* _What is needed_:
Search the records below for the line containing "第二夜王忍不住再次吐了口血，". Write out that line and every line after it exactly as written.

* _Data for the task_:
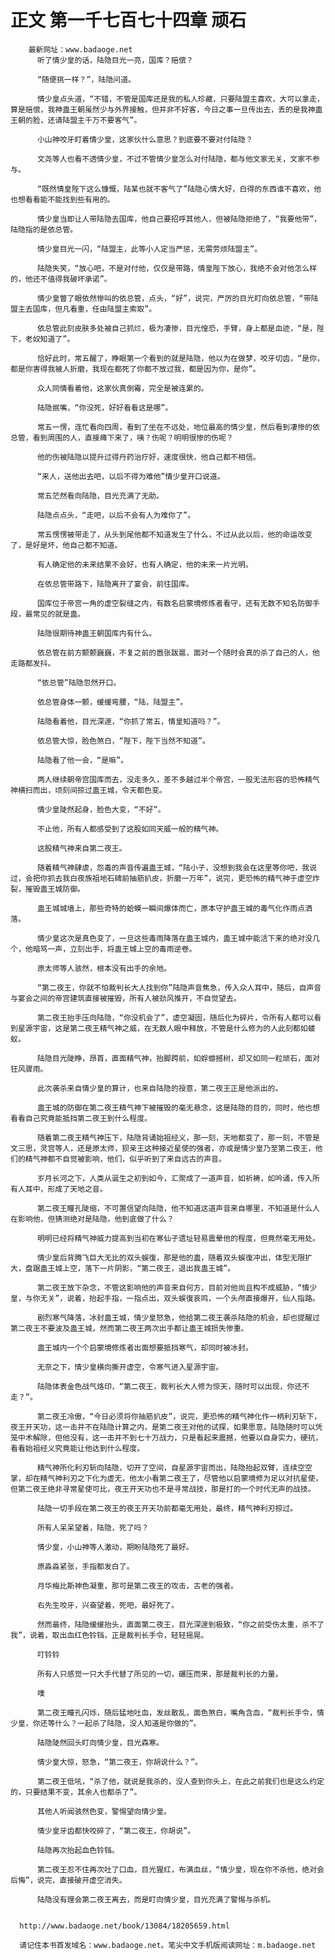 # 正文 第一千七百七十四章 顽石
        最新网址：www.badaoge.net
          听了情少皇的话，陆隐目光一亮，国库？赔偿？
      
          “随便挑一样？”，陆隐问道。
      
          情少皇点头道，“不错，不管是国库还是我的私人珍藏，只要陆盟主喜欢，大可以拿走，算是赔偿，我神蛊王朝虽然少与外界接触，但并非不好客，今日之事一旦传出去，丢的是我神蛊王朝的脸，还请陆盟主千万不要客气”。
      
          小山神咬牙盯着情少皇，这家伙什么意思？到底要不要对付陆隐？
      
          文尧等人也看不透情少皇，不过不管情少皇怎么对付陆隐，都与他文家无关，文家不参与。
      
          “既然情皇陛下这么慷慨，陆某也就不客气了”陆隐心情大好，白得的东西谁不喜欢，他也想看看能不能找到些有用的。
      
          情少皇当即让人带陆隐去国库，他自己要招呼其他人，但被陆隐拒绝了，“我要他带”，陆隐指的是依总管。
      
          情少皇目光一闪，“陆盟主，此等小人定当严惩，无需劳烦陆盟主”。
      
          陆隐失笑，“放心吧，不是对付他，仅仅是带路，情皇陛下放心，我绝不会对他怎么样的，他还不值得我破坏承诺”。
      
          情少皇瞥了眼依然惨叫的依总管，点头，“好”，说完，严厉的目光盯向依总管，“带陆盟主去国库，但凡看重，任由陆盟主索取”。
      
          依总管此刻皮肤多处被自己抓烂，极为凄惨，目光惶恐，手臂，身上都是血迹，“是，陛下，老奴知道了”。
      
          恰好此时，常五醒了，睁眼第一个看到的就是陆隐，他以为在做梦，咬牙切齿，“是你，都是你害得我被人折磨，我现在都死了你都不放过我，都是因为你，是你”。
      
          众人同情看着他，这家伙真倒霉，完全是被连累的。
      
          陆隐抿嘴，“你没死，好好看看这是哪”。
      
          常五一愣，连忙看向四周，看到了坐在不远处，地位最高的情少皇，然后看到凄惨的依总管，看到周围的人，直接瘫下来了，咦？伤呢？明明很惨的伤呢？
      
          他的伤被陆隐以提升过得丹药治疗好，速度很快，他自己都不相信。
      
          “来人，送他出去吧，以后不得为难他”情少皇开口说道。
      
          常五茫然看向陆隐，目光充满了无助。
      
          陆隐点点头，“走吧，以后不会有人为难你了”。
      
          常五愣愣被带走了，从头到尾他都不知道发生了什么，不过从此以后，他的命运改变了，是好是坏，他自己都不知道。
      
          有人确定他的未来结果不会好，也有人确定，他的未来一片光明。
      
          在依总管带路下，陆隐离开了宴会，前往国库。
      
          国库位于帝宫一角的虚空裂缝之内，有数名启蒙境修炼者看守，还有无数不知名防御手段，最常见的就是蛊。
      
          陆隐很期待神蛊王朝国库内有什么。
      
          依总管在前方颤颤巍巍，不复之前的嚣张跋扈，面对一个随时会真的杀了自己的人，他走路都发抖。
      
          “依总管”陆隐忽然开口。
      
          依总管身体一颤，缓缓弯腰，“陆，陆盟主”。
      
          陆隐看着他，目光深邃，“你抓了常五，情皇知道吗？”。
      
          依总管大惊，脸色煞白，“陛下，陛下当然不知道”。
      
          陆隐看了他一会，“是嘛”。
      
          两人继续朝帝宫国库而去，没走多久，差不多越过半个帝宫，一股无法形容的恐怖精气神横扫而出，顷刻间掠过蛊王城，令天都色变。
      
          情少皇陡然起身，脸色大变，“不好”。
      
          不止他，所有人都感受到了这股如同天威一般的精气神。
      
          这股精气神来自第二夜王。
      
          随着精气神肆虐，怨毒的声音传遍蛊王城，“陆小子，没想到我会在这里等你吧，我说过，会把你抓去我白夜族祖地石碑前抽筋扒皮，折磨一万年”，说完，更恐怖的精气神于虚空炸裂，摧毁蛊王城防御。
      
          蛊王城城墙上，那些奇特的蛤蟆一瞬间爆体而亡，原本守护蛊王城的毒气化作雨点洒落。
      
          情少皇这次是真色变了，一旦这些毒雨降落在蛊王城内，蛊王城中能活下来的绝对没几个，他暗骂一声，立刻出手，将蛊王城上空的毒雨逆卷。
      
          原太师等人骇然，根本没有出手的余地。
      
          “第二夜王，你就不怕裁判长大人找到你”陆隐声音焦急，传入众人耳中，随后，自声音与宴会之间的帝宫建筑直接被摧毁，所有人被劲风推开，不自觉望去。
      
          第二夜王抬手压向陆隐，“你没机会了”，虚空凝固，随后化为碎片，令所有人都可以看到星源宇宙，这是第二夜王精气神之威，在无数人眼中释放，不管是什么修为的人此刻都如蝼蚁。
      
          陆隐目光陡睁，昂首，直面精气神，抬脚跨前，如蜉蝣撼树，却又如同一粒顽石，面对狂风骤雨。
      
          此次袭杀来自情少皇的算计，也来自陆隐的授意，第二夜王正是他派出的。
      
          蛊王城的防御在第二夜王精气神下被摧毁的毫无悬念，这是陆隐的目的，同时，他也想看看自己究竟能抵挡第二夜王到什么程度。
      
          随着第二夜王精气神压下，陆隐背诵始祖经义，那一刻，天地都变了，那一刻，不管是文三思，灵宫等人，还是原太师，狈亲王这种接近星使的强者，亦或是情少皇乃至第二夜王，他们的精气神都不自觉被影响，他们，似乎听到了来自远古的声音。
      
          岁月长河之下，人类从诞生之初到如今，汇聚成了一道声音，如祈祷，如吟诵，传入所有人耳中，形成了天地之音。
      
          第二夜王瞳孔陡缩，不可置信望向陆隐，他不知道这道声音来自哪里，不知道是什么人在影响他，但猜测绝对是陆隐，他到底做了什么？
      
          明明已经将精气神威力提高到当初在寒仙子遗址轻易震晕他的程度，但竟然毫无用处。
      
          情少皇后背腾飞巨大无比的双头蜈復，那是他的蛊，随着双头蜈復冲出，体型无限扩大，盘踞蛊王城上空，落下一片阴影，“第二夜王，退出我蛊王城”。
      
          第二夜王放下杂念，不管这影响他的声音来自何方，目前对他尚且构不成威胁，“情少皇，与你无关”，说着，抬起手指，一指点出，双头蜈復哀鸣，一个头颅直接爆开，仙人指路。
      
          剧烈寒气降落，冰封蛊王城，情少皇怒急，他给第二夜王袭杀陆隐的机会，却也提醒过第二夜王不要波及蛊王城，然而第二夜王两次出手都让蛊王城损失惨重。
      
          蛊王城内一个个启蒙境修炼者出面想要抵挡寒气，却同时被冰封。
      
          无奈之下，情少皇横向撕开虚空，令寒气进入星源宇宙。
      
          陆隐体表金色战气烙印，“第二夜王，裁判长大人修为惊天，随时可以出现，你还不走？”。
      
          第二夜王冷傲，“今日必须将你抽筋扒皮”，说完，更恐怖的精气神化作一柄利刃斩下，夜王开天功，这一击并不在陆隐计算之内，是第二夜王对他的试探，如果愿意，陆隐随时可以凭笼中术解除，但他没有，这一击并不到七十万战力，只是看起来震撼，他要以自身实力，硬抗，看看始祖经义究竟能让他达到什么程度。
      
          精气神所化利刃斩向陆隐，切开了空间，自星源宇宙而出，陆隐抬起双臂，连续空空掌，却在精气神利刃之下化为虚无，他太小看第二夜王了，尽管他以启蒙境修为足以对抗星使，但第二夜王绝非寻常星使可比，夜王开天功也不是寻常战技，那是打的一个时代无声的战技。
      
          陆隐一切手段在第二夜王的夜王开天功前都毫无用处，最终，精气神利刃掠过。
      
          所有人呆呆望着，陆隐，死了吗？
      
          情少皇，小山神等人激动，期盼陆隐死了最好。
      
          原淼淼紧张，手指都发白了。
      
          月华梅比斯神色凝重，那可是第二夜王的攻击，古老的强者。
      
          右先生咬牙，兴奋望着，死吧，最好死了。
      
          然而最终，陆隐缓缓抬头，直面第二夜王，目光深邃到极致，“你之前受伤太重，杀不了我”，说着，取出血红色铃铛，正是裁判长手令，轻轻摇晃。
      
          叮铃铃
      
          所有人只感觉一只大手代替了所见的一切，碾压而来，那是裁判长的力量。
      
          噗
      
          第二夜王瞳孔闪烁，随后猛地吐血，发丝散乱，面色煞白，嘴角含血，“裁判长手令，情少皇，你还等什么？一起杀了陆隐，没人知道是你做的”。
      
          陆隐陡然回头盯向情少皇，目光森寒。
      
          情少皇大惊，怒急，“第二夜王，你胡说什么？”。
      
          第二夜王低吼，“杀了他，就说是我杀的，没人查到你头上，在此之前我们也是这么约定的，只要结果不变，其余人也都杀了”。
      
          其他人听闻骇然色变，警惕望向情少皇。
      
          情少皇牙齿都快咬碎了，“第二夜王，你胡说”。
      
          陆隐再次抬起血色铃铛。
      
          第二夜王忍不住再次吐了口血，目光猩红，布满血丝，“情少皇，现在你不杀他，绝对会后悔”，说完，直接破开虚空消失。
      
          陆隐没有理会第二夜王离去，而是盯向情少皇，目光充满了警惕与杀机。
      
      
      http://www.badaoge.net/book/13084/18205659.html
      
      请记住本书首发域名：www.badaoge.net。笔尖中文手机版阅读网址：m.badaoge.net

* _Task answer_:
          第二夜王忍不住再次吐了口血，目光猩红，布满血丝，“情少皇，现在你不杀他，绝对会后悔”，说完，直接破开虚空消失。
      
          陆隐没有理会第二夜王离去，而是盯向情少皇，目光充满了警惕与杀机。
      
      
      http://www.badaoge.net/book/13084/18205659.html
      
      请记住本书首发域名：www.badaoge.net。笔尖中文手机版阅读网址：m.badaoge.net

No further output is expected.